PAH catalyzes the hydroxylation of phenylalanine to tyrosine:
Phenylalanine → (PAH + BH4 + O2) → Tyrosine + H2O + Dihydrobiopterin (BH2)
PAH is crucial for:
- Phenylalanine catabolism: Prevents toxic accumulation of phenylalanine
- Tyrosine synthesis: Tyrosine is a precursor for:
- Dopamine (via L-DOPA)
- Norepinephrine
- Epinephrine
- Melanin
- Thyroid hormones (T3, T4)
- Protein synthesis: Normal tyrosine availability for protein synthesis
PAH requires:
- Tetrahydrobiopterin (BH4): Essential cofactor, also known as tetrahydropterin
- Molecular oxygen: Source of oxygen atom in tyrosine
- Iron: Catalytic center (Fe2+)
Mutations in PAH cause PKU, characterized by:
- Elevated phenylalanine in blood and brain
- Intellectual disability if untreated
- Seizures
- Eczema
- Musty odor
- Hypopigmentation
- Classical PKU: <10% residual activity
- Variant PKU: 10-50% residual activity
- Non-PKU hyperphenylalaninemia: >50% residual activity
- Altered phenylalanine metabolism in AD
- Elevated phenylalanine may be neurotoxic
- BH4 deficiency in AD brains
- Tyrosine metabolism linked to catecholamine dysfunction
- L-DOPA (derived from tyrosine) is the primary treatment
- PAH activity may be affected in PD
- BH4 deficiency in PD
PAH is expressed in:
- Liver (primary site)
- Kidney
- Brain (lower levels)
- Pancreas
In the brain, PAH is expressed in:
PAH is a target for several therapeutic approaches:
- Dietary phenylalanine restriction: Classic PKU treatment
- BH4 supplementation: Sapropterin dihydrochloride (Kuvan)
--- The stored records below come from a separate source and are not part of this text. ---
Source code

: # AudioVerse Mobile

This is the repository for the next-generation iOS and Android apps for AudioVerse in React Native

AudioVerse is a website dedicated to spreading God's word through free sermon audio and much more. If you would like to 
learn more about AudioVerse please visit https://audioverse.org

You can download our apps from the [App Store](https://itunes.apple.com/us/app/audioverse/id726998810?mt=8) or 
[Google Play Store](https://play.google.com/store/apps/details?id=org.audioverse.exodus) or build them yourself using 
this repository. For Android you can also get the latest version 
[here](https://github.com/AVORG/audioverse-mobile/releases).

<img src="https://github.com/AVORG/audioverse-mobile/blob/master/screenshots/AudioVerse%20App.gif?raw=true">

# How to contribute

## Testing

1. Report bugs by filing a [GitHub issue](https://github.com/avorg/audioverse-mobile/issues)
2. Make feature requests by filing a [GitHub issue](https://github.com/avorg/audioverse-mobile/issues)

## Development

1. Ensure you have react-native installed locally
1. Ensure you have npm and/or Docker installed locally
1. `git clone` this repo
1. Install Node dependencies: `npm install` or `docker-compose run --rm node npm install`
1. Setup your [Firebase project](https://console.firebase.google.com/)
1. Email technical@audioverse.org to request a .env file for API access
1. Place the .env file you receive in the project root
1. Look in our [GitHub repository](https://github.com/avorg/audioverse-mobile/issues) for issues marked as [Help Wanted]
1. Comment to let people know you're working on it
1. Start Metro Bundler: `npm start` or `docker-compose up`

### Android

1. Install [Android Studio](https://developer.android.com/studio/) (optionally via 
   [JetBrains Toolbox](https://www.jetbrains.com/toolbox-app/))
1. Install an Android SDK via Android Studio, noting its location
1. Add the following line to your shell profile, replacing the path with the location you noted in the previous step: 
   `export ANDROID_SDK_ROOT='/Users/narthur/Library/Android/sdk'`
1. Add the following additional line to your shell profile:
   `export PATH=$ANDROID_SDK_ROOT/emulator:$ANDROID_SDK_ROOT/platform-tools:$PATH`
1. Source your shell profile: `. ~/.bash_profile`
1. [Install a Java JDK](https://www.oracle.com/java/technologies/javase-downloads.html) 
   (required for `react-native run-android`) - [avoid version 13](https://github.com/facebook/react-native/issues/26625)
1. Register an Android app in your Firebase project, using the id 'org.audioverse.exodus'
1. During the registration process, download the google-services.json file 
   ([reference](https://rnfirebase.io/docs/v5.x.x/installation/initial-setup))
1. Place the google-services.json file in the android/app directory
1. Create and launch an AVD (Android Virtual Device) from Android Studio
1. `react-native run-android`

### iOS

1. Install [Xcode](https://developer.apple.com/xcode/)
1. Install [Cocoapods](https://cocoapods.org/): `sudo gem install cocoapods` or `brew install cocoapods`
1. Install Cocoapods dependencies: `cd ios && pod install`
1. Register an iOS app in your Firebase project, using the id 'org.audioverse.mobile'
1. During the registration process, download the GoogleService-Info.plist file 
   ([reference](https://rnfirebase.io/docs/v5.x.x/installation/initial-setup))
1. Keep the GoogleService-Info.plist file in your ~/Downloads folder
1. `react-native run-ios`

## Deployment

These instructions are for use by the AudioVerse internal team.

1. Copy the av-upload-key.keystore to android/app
- Pegvaliase (Palynziq): Enzyme substitution therapy
- Gene therapy: Experimental approaches for PKU
- Dietary tyrosine supplementation: For patients with limited tyrosine synthesis
Current research focuses on:
- Understanding PAH mutations and genotype-phenotype relationships
- Developing new enzyme replacement therapies
- Gene therapy approaches for PKU
- Investigating phenylalanine metabolism in neurodegeneration
- BH4 supplementation for neurodegenerative diseases
The study of Pah Gene has evolved significantly over the past decades. Research in this area has revealed important insights into the underlying mechanisms of neurodegeneration and continues to drive therapeutic development.
Historical context and key discoveries in this field have shaped our current understanding and will continue to guide future research directions.